Frequency Review: Issue 7.2
31 May, 2009
Elias Elhardt captured by Matt Georges on scene in Saas Fee, Switzerland . The shadow of his handplant.
There’s a story behind the cover about this young German boy who was killing it but then he disappeared from the scene because he couldn’t ride from a disease they couldn’t diagnose. Now he’s back and catching up on handplants. Personally I find the story the real beauty behind the photo. I like the photo but I was surprised it’s a cover shot.
The most interesting variety of features I’ve seen in Frequency since catching onto the magazine. With two stories based around riders, Blair Habenict to Gretchen Bleiler the focus of two riders on complete opposite sides of the spectrum. Articles covering South to North, with the southern hemisphere culture in Argentina and the northern hemisphere culture in BC/Alaska with a glimpse into the snowboarding in each. Finally a look at Paul Laca’s archaic photography following his heart into photographs and finding more than what someone could teach him.
Blair Habenicht takes the NW baton
Blair carries on the Northwest riding with a family legacy and being brought up into the world of racing only to determine the powder is where his heart lies. With a college degree and a LBS victory in the younger men’s division, he’s now charging into filming the bigger lines with Absinthe and the smaller fun with Think Thank.
Ohio Extreme to Aspen Dream
Gretchen has crossed the line that many athletes don’t, making it to mainstream exposure beyond the snowboarding world with a variety of corporate and snowboarding sponsors with a focus now on the backcountry riding. From her beginnings in Ohio to being the hometown girl in Aspen, she covers the Olympics, backcountry riding, representing herself and getting hitched in this interview with John Laing.

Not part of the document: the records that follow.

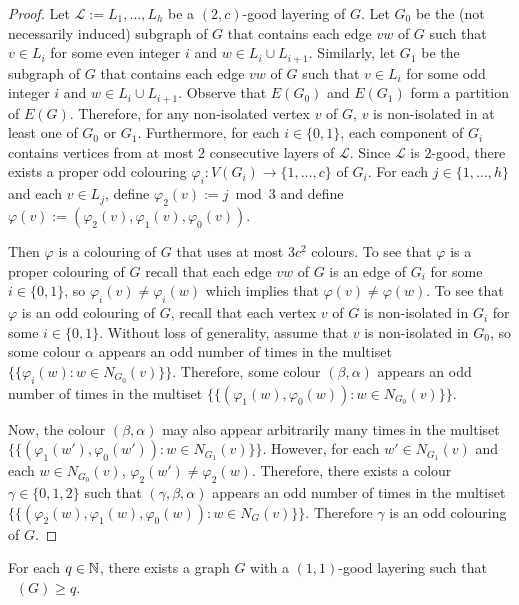 \documentclass{patmorin}
\DeclareMathOperator{\odd}{\chi_o}
\begin{document}
\begin{proof}
  Let $\mathcal{L}:=L_1,\ldots,L_h$ be a $(2,c)$-good layering of $G$.  Let $G_0$ be the (not necessarily induced) subgraph of $G$ that contains each edge $vw$ of $G$ such that $v\in L_i$ for some even integer $i$ and $w\in L_i\cup L_{i+1}$.  Similarly, let $G_1$ be the subgraph of $G$ that contains each edge $vw$ of $G$ such that $v\in L_i$ for some odd integer $i$ and $w\in L_i\cup L_{i+1}$.  Observe that $E(G_0)$ and $E(G_1)$ form a partition of $E(G)$.  Therefore, for any non-isolated vertex $v$ of $G$, $v$ is non-isolated in at least one of $G_0$ or $G_1$.  Furthermore, for each $i\in\{0,1\}$, each component of $G_i$ contains vertices from at most $2$ consecutive layers of $\mathcal{L}$.  Since $\mathcal{L}$ is $2$-good, there exists a proper odd colouring $\varphi_i:V(G_i)\to\{1,\ldots,c\}$ of $G_i$.  For each $j\in\{1,\ldots,h\}$ and each $v\in L_j$, define $\varphi_2(v):= j\bmod 3$ and define $\varphi(v):=(\varphi_2(v),\varphi_1(v),\varphi_0(v))$.

  Then $\varphi$ is a colouring of $G$ that uses at most $3c^2$ colours.  To see that $\varphi$ is a proper colouring of $G$ recall that each edge $vw$ of $G$ is an edge of $G_i$ for some $i\in\{0,1\}$, so $\varphi_i(v)\neq\varphi_i(w)$ which implies that $\varphi(v)\neq\varphi(w)$.  To see that $\varphi$ is an odd colouring of $G$, recall that each vertex $v$ of $G$ is non-isolated in $G_i$ for some $i\in\{0,1\}$.  Without loss of generality, assume that $v$ is non-isolated in $G_0$, so some colour $\alpha$ appears an odd number of times in the multiset $\{\{\varphi_i(w):w\in N_{G_0}(v)\}\}$. Therefore, some colour $(\beta,\alpha)$ appears an odd number of times in the multiset $\{\{(\varphi_1(w),\varphi_{0}(w)):w\in N_{G_0}(v)\}\}$.

  Now, the colour $(\beta,\alpha)$ may also appear arbitrarily many times in the multiset $\{\{(\varphi_1(w'),\varphi_{0}(w')):w\in N_{G_{1}}(v)\}\}$.  However, for each $w'\in N_{G_{1}}(v)$ and each $w\in N_{G_0}(v)$, $\varphi_2(w')\neq \varphi_2(w)$.  Therefore, there exists a colour $\gamma\in\{0,1,2\}$ such that $(\gamma,\beta,\alpha)$ appears an odd number of times in the multiset $\{\{(\varphi_2(w),\varphi_1(w),\varphi_{0}(w)):w\in N_{G}(v)\}\}$.  Therefore $\gamma$ is an odd colouring of $G$.
\end{proof}

\begin{obs}
  For each $q\in\mathbb{N}$, there exists a graph $G$ with a $(1,1)$-good layering such that $\odd(G)\ge q$.
\end{obs}
\end{document}
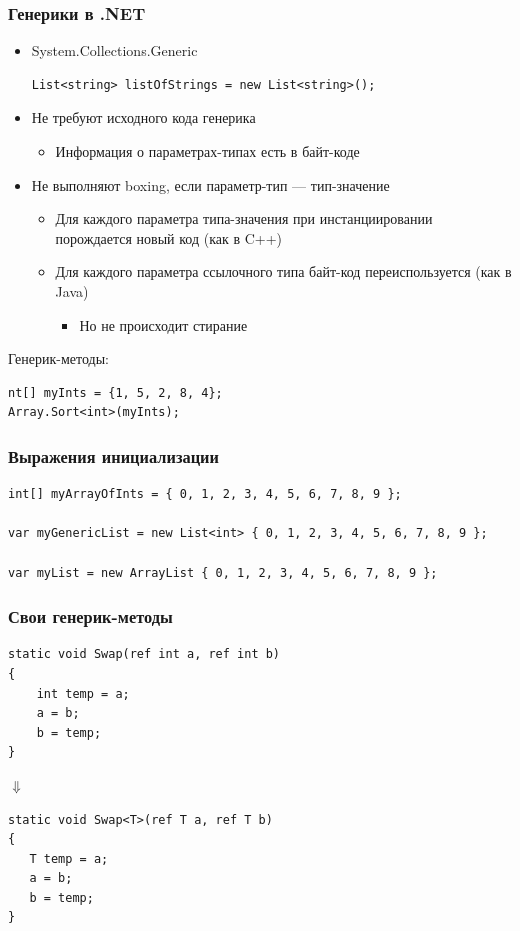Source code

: \documentclass[xetex,mathserif,serif]{beamer}
\begin{document}
	\begin{frame}[fragile]
		\frametitle{Генерики в .NET}
		\begin{itemize}
			\item System.Collections.Generic
			\begin{verbatim}
List<string> listOfStrings = new List<string>();
			\end{verbatim}
			\item Не требуют исходного кода генерика
			\begin{itemize}
				\item Информация о параметрах-типах есть в байт-коде
			\end{itemize}
			\item Не выполняют boxing, если параметр-тип --- тип-значение
			\begin{itemize}
				\item Для каждого параметра типа-значения при инстанциировании порождается новый код (как в C++)
				\item Для каждого параметра ссылочного типа байт-код переиспользуется (как в Java)
				\begin{itemize}
					\item Но не происходит стирание
				\end{itemize}
			\end{itemize}
		\end{itemize}

		Генерик-методы:
		\begin{verbatim}
nt[] myInts = {1, 5, 2, 8, 4};
Array.Sort<int>(myInts);
		\end{verbatim}
	\end{frame}

	\begin{frame}[fragile]
		\frametitle{Выражения инициализации}
		\begin{verbatim}
int[] myArrayOfInts = { 0, 1, 2, 3, 4, 5, 6, 7, 8, 9 };

var myGenericList = new List<int> { 0, 1, 2, 3, 4, 5, 6, 7, 8, 9 };

var myList = new ArrayList { 0, 1, 2, 3, 4, 5, 6, 7, 8, 9 };
		\end{verbatim}
	\end{frame}

	\begin{frame}[fragile]
		\frametitle{Свои генерик-методы}
		\begin{verbatim}
static void Swap(ref int a, ref int b)
{
    int temp = a;
    a = b;
    b = temp;
}
		\end{verbatim}
		\hspace{2cm} $\Downarrow$
		\begin{verbatim}
static void Swap<T>(ref T a, ref T b)
{
   T temp = a;
   a = b;
   b = temp;
}
		\end{verbatim}
	\end{frame}
\end{document}
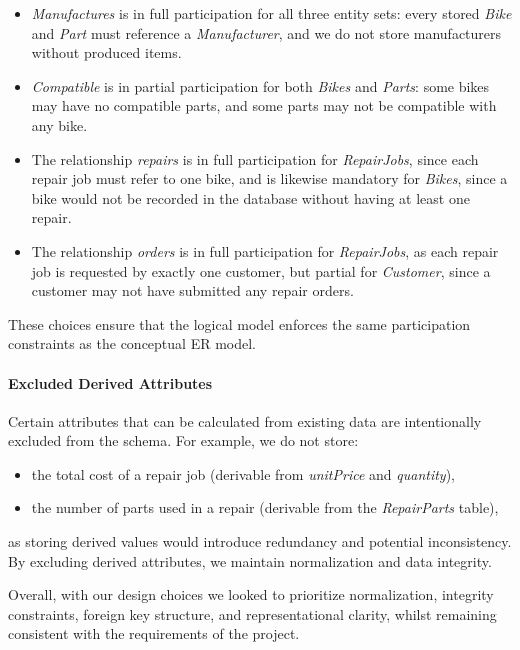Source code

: \documentclass[dtu]{dtuarticle}
\begin{document}
\begin{itemize}
    \item \textit{Manufactures} is in full participation for all three entity sets: every stored \textit{Bike} and \textit{Part} must reference a \textit{Manufacturer}, and we do not store manufacturers without produced items.
    \item \textit{Compatible} is in partial participation for both \textit{Bikes} and \textit{Parts}: some bikes may have no compatible parts, and some parts may not be compatible with any bike.
    \item The relationship \textit{repairs} is in full participation for \textit{RepairJobs}, since each repair job must refer to one bike, and is likewise mandatory for \textit{Bikes}, since a bike would not be recorded in the database without having at least one repair.
    \item The relationship \textit{orders} is in full participation for \textit{RepairJobs}, as each repair job is requested by exactly one customer, but partial for \textit{Customer}, since a customer may not have submitted any repair orders.
\end{itemize}

These choices ensure that the logical model enforces the same participation constraints as the conceptual ER model.

\paragraph{Excluded Derived Attributes}
Certain attributes that can be calculated from existing data are intentionally excluded from the schema. For example, we do not store:
\begin{itemize}
    \item the total cost of a repair job (derivable from \textit{unitPrice} and \textit{quantity}),
    \item the number of parts used in a repair (derivable from the \textit{RepairParts} table),
\end{itemize}
as storing derived values would introduce redundancy and potential inconsistency. By excluding derived attributes, we maintain normalization and data integrity.

Overall, with our design choices we looked to prioritize normalization, integrity constraints, foreign key structure, and representational clarity, whilst remaining consistent with the requirements of the project.

\end{document}
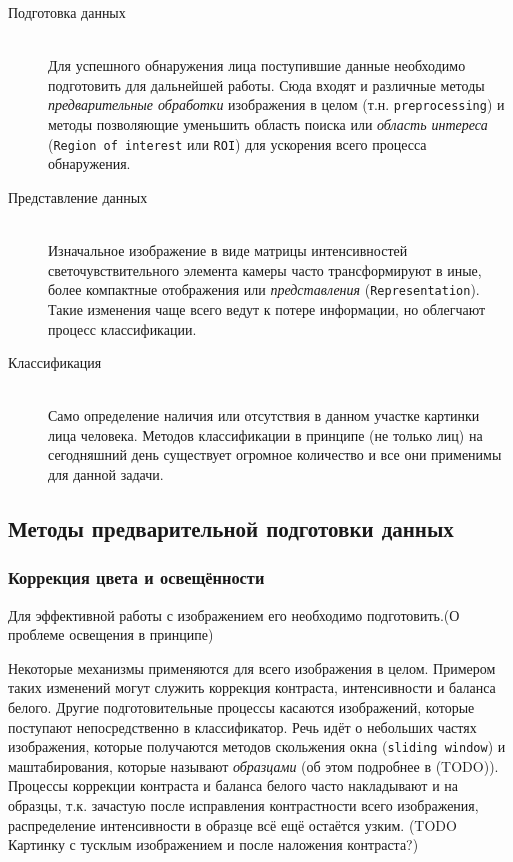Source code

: \documentclass[12pt]{report}
\begin{document}
\begin{description}

\item[Подготовка данных]\hfill \\
	Для успешного обнаружения лица поступившие данные необходимо подготовить для дальнейшей работы. Сюда входят и различные методы \emph{предварительные обработки} изображения в целом (т.н. \texttt{preprocessing}) и методы позволяющие уменьшить область поиска или \emph{область интереса} (\texttt{Region of interest} или \texttt{ROI}) для ускорения всего процесса обнаружения.
\item[Представление данных]\hfill \\ 
	Изначальное изображение в виде матрицы интенсивностей светочувствительного элемента камеры часто трансформируют в иные, более компактные отображения или \emph{представления} (\texttt{Representation}). Такие изменения чаще всего ведут к потере информации, но облегчают процесс классификации.
\item[Классификация]\hfill \\ 
	Само определение наличия или отсутствия в данном участке картинки лица человека. Методов классификации в принципе (не только лиц) на сегодняшний день существует огромное количество и все они применимы для данной задачи.
\end{description}

\subsection{Методы предварительной подготовки данных}
\subsubsection{Коррекция цвета и освещённости}
\label{sec:preprocessing_theor}
Для эффективной работы с изображением его необходимо подготовить.(О проблеме освещения в принципе)

Некоторые механизмы применяются для всего изображения в целом. Примером таких изменений могут служить коррекция контраста, интенсивности и баланса белого. Другие подготовительные процессы касаются изображений, которые поступают непосредственно в классификатор. Речь идёт о небольших частях изображения, которые получаются методов скольжения окна (\texttt{sliding window}) и маштабирования, которые называют \emph{образцами} (об этом подробнее в (TODO)). Процессы коррекции контраста и баланса белого часто накладывают и на образцы, т.к. зачастую после исправления контрастности всего изображения, распределение интенсивности в образце всё ещё остаётся узким.
(TODO Картинку с тусклым изображением и после наложения контраста?)
\end{document}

From Nevada to Alaska, quite the difference from dust covered desolation to snow covered isolation captured with a Pentax 35mm Spotmatic into the life of Paul Laca.

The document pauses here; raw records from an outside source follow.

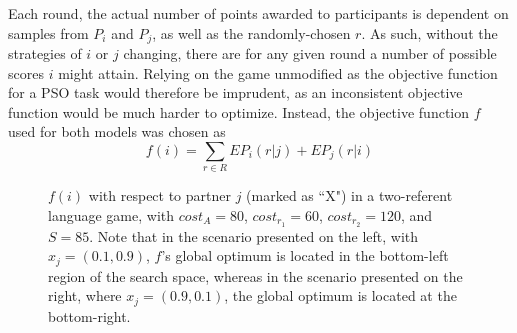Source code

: \documentclass[12pt,a4paper]{article}
\begin{document}
Each round, the actual number of points awarded to participants is dependent on samples from $P_i$ and $P_j$, as well as the randomly-chosen $r$. As such, without the strategies of $i$ or $j$ changing, there are for any given round a number of possible scores $i$ might attain. Relying on the game unmodified as the objective function for a PSO task would therefore be imprudent, as an inconsistent objective function would be much harder to optimize. Instead, the objective function $f$ used for both models was chosen as 
\begin{equation}
f(i) = \sum_{r \in R} EP_{i}(r|j) + EP_{j}(r|i)
\end{equation}

\begin{figure}
\centering
\scalebox{.725}{}
\caption{$f(i)$ with respect to partner $j$ (marked as ``X") in a two-referent language game, with $cost_A=80$, $cost_{r_1}=60$, $cost_{r_2}=120$, and $S=85$. Note that in the scenario presented on the left, with $x_j = (0.1, 0.9)$, $f$'s global optimum is located in the bottom-left region of the search space, whereas in the scenario presented on the right, where $x_j = (0.9, 0.1)$, the global optimum is located at the bottom-right.}
\label{fig:1}
\end{figure}
\end{document}
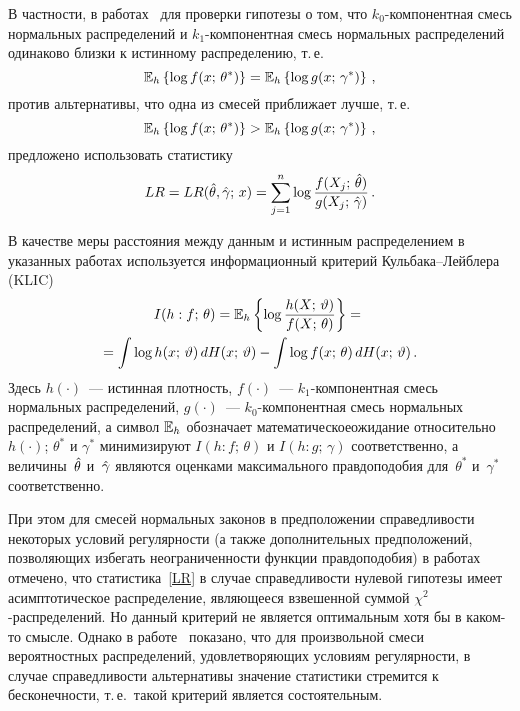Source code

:\begin{multicols}{2}
В частности, в работах~\cite{Lo2001, Lo2005} для проверки гипотезы о
том, что $k_0$-ком\-по\-нент\-ная смесь нормальных распределений и
$k_1$-ком\-по\-нент\-ная смесь нормальных распределений одинаково близки к
истинному распределению, т.\,е.
$$
\mathbb E_h\left\{\log f(x;\,\theta^*)\right\}=\mathbb E_h\left\{\log g(x;\,\gamma^*)\right\}\,,
$$
против альтернативы, что одна из смесей приближает лучше, т.\,е.
$$
\mathbb E_h\left\{\log f(x;\,\theta^*)\right\}>\mathbb E_h\left\{\log g(x;\,\gamma^*)\right\}\,,
$$
предложено использовать статистику
\begin{equation}
\label{LR}
LR=LR(\Hat\theta,\Hat\gamma;\,x)=\sum\limits_{j=1}^n\log\displaystyle\frac{\displaystyle f(X_j;\,\Hat\theta)\mathstrut}{\displaystyle g(X_j;\,\Hat\gamma)\mathstrut}\,.
\end{equation}

В качестве меры расстояния между данным и истинным распределением в
указанных работах используется информационный критерий
Куль\-ба\-ка--Лейб\-ле\-ра (KLIC)
\begin{multline*}
I(h:f;\,\theta)=\mathbb E_h\left\{\log\displaystyle\frac{\displaystyle h(X;\,\vartheta)\mathstrut}{\displaystyle f(X;\,\theta)\mathstrut}\right\}={}\\
\!{}=\int\log h(x;\,\vartheta)\,dH(x;\,\vartheta)-\int\log f(x;\,\theta)\,dH(x;\,\vartheta)\,.
\end{multline*}
Здесь $h(\cdot)$~--- истинная плотность, $f(\cdot)$~---
$k_1$-ком\-по\-нент\-ная смесь нормальных распределений, $g(\cdot)$~---
$k_0$-ком\-по\-нент\-ная смесь нормальных распределений, а символ $\mathbb E_h$
обозначает математическое\linebreak ожидание относительно~$h(\cdot)$;
$\theta^*$ и $\gamma^*$ минимизируют $I(h:f;\,\theta)$ и
$I(h:g;\,\gamma)$ соответственно, а величины~$\Hat\theta$ 
и~$\Hat\gamma$ являются оценками максимального правдоподобия для~$\theta^*$ 
и~$\gamma^*$ соответственно.

При этом для смесей нормальных законов в предположении
справедливости некоторых условий регулярности (а также
дополнительных предположений, позволяющих избегать неограниченности
функции правдоподобия) в работах~\cite{Lo2001, Lo2005} отмечено, что
статистика~\eqref{LR} в случае спра\-вед\-ли\-вости нулевой гипотезы имеет
асимптотическое распределение, являющееся взвешенной суммой
$\chi^2$-рас\-пре\-де\-ле\-ний. Но данный критерий не является оптимальным
хотя бы в каком-то смысле. Однако в работе~\cite{Vuong1989}
показано, что для произвольной смеси вероятностных распределений,
удовлетворяющих условиям регулярности, в случае справедливости
альтернативы значение статистики стремится к бесконечности, т.\,е.\
такой критерий является состоятельным.


\end{multicols}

Winter in the Land of the People
Meaghann O’Brien is not only a snowboarder but a descendant of the Haida in the Queen Charlotte Islands of Northwestern British Columbia. She shows a crew of riders what it means to be part of something beyond snowboarding. Just outside lies some amazing snowboarding with pillow fields, cliffs and powder aplenty that they partake in.
Trials, Tribulations, and Tree Riding in Bariloche
Colin Wiseman heads to the southern hemipshere with the South American Snow Sessions to find more than he bargained for. Dr. Death had been spotted in Bariloche, a resort town known as the Aspen of Argentina and Colin was there to ride and take in the culture.
I was surprised to see a Gretchen Bleiler interview, of course it was well done but it seemed too un-original for Frequency to cover it. The overall highlight was leaving the Gretchen interview and finding a write up on Mike Basich and area 241, something that is original and deserving of recognition. A retreat into his own mountain built shred escape where the toilet is outside and just like Mike Basich…it is the true form of mountain man living complete with powder heaven outside the backdoor.
Months ago, Johan from C3 told me he was doing a write up for Frequency on Steamboat and I forgot about it until I flipped open this issue to see it! Cloud 9, Steamboat Revisited covers the back in the day version of Steamboat with the various riders who started it, the locals spots that still exist and the feel of a town where you ride the whole mountain and not settle for one spot. As someone who currently lives here and have been around Johan when he tells “back in the day” stories, it’s certainly changed since his time in the Boat but the feeling of riding a mountain that people drop their lives and move to resort mountain town, to live the good life…hasn’t left.
“Don’t call it a comeback” describes the media resurgence happening in the Pacific Northwest with two films documenting Washington snowboarding at Snoqualmie and Baker. I was surprised that the SoundStrait productions “northwest was one” film was missing from this list, as they also are back in force with a film that highlights Stevens Pass shredding as well as other areas.
There’s a small feature that covers Beartooth Pass snowboarding in southern Montana, where you can ride in the summer in a spot where only the snowboarders seem to pull over to enjoy the summer goods.
Frequency isn’t your typical snowboard magazine, it’s a coffee book style magazine that you can set out and people will check out for months. It doesn’t expire and the content lasts a long time because it covers an extensive, well thought out genre of snowboarding. With just over 100 pages and the majority of them being content vs advertisements, you definitely get a better quality magazine that makes you think about what you read.